Quando si parla di numero chiuso in Italia spesso si pensa al test di Medicina e alla facilità con la quale i suoi laureati possono trovare lavoro. Ma non sempre è così. Non lo è stato per Francesco Fascetti, 39enne romano che dopo la laurea in Medicina e Chirurgia a Pavia ha dovuto affrontare un altro ostacolo, quello della specializzazione: “Ho cercato di entrare ad Ortopedia – ricorda –. Sono arrivato sesto in graduatoria ma prendevano solo i primi quattro. Eravamo a un punto e mezzo di distanza”. E nel frattempo, oltre a studiare, per mantenersi passava le notti facendo la guardia medica e lavorando di giorno in uno studio privato. “Io non sono figlio di – spiega – e questo mi ha portato ad accumulare gradualmente risentimento non solo verso l’Italia. Anche per l’Europa, dove questa professione è ancora estremamente di élite”. Il suono della sua voce ha un sapore amaro. Al suo fianco c’è il fratello Alberto, avvocato. Entrambi vivono a Sydney, in Australia, a migliaia di chilometri da casa.
“Siamo tutti e due figli dell’Erasmus – dice Alberto, 34 anni e una laurea in Giurisprudenza sempre a Pavia –. Durante quel periodo mi sono diviso tra Granada e Madrid mentre Francesco è andato a Saragozza: un’esperienza che ti apre la mente, che tu lo voglia o meno”. Ed è proprio lui che terminati gli studi prende una decisione: “Dovevo trovare il meglio per me stesso, sotto ogni punto di vista, non solo lavorativo – dichiara –. L’Italia non mi poteva offrire questa possibilità, non è servito neanche provarci per capirlo”. E così inizia la sua ricerca. “Volevo una città in ascesa, in un paese che ancora potesse offrire opportunità per gli intraprendenti e serenità per costruire un futuro”. Nel 2008 il dito sul mappamondo si è fermato ai piedi delle Blue Mountains, dove però ha dovuto ricominciare da capo: tre anni di giurisprudenza, sei mesi per il praticantato e due anni in uno studio legale. “Se non ci si vuole accontentare non bisogna rimanere immobili – afferma –. Saper perseverare con l’obiettivo di migliorare la propria vita porta sempre a delle soddisfazioni”.
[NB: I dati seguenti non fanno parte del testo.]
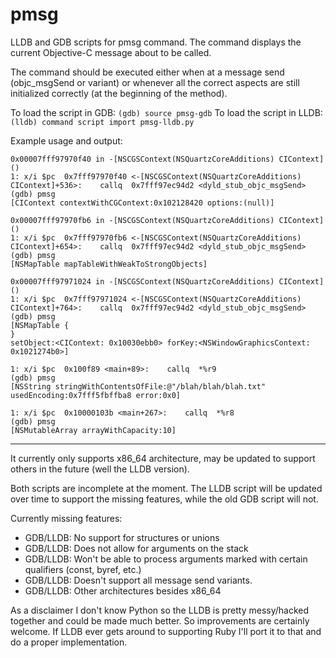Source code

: pmsg
====

LLDB and GDB scripts for pmsg command. The command displays the current Objective-C message about to be called.


The command should be executed either when at a message send (objc_msgSend or variant) or whenever all the correct aspects are still initialized correctly (at the beginning of the method).

To load the script in GDB: `(gdb) source pmsg-gdb`
To load the script in LLDB: `(lldb) command script import pmsg-lldb.py`

Example usage and output: 

	0x00007fff97970f40 in -[NSCGSContext(NSQuartzCoreAdditions) CIContext] ()
	1: x/i $pc  0x7fff97970f40 <-[NSCGSContext(NSQuartzCoreAdditions) CIContext]+536>:    callq  0x7fff97ec94d2 <dyld_stub_objc_msgSend>
	(gdb) pmsg
	[CIContext contextWithCGContext:0x102128420 options:(null)]

	0x00007fff97970fb6 in -[NSCGSContext(NSQuartzCoreAdditions) CIContext] ()
	1: x/i $pc  0x7fff97970fb6 <-[NSCGSContext(NSQuartzCoreAdditions) CIContext]+654>:    callq  0x7fff97ec94d2 <dyld_stub_objc_msgSend>
	(gdb) pmsg
	[NSMapTable mapTableWithWeakToStrongObjects]

	0x00007fff97971024 in -[NSCGSContext(NSQuartzCoreAdditions) CIContext] ()
	1: x/i $pc  0x7fff97971024 <-[NSCGSContext(NSQuartzCoreAdditions) CIContext]+764>:    callq  0x7fff97ec94d2 <dyld_stub_objc_msgSend>
	(gdb) pmsg
	[NSMapTable {
	}
	setObject:<CIContext: 0x10030ebb0> forKey:<NSWindowGraphicsContext: 0x1021274b0>]

	1: x/i $pc  0x100f89 <main+89>:    callq  *%r9
	(gdb) pmsg
	[NSString stringWithContentsOfFile:@"/blah/blah/blah.txt" usedEncoding:0x7fff5fbffba8 error:0x0]

	1: x/i $pc  0x10000103b <main+267>:    callq  *%r8
	(gdb) pmsg
	[NSMutableArray arrayWithCapacity:10]


- - -

It currently only supports x86_64 architecture, may be updated to support others in the future (well the LLDB version). 


Both scripts are incomplete at the moment. The LLDB script will be updated over time to support the missing features, while the old GDB script will not.

Currently missing features:
 * GDB/LLDB: No support for structures or unions
 * GDB/LLDB: Does not allow for arguments on the stack
 * GDB/LLDB: Won't be able to process arguments marked with certain qualifiers (const, byref, etc.)
 * GDB/LLDB: Doesn't support all message send variants.
 * GDB/LLDB: Other architectures besides x86_64

As a disclaimer I don't know Python so the LLDB is pretty messy/hacked together and could be made much better. So improvements are certainly welcome. If LLDB ever gets around to supporting Ruby I'll port it to that and do a proper implementation.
“Lui – indicando Francesco – ha imparato che oltre al bisturi esiste il cucchiaio da gelataio”, scherza. Gli anni difficili sembrano essere alle spalle. Quando Francesco raggiunse il fratello nel 2009 aveva già provato con gli Stati Uniti: “Tre mesi in Colorado sono bastati a farmi rendere conto che la mentalità americana non fa per me – dichiara –. Dopo aver respirato l’aria di Sydney capii cosa avrei dovuto fare”. Il suo era uno dei lavori richiesti dal governo australiano. Un requisito che, però, non è stato sufficiente.
“In Australia l’esame di abilitazione medica non è comparabile con il nostro – sottolinea –. In Italia ci ho messo un mese, qui quasi tre anni”. E durante l’attesa fa un po’ tutto: il gelataio, il personal trainer, lavora anche in una scuola calcio sponsorizzata dal Milan. “Dopo l’abilitazione sono riuscito ad avere un contratto gratuito per un anno come observer di chirurgia in un ospedale – racconta – e lo scorso anno ho trovato lavoro come chirurgo estetico in una clinica privata”. Anche in Australia, però, l’accesso alla specialità non è semplice: “Ci vogliono anni e non volevo più fare ricominciare da capo – afferma –. Ma qui ti danno la possibilità di provare. Possono anche dirti di no, però non ti ridono in faccia come da noi in Italia”.
“Questo paese ha i suoi alti e bassi, certo – sottolinea Alberto, che ora ha uno studio legale con altri soci –, e fino a quando non hai il visto permanente ti senti un estraneo. Ma sono le qualifiche che fanno la differenza: ho visto molti ragazzi andare via per questo”. Le maglie dell’immigrazione si sono strette, anche per i lavori ultraspecializzati. E e lui ne sa qualcosa dato che il suo studio FastVisa è specializzato nella consulenza legale per i visti. “A chi vuole venire in Australia dico che non bastano i sorrisi e la buona volontà – continua l’avvocato –. Oggi ci vogliono anche le qualifiche, soprattutto nel privato”. E l’Italia? “Vediamo che la situazione non è migliorata da quando siamo partiti – rispondono – C’è poca voglia di mettersi in gioco e il sistema è ancora gestito dall’alto. Non torneremo più nella forza lavoro del nostro paese, è più probabile che lo faremo da pensionati in vacanza”.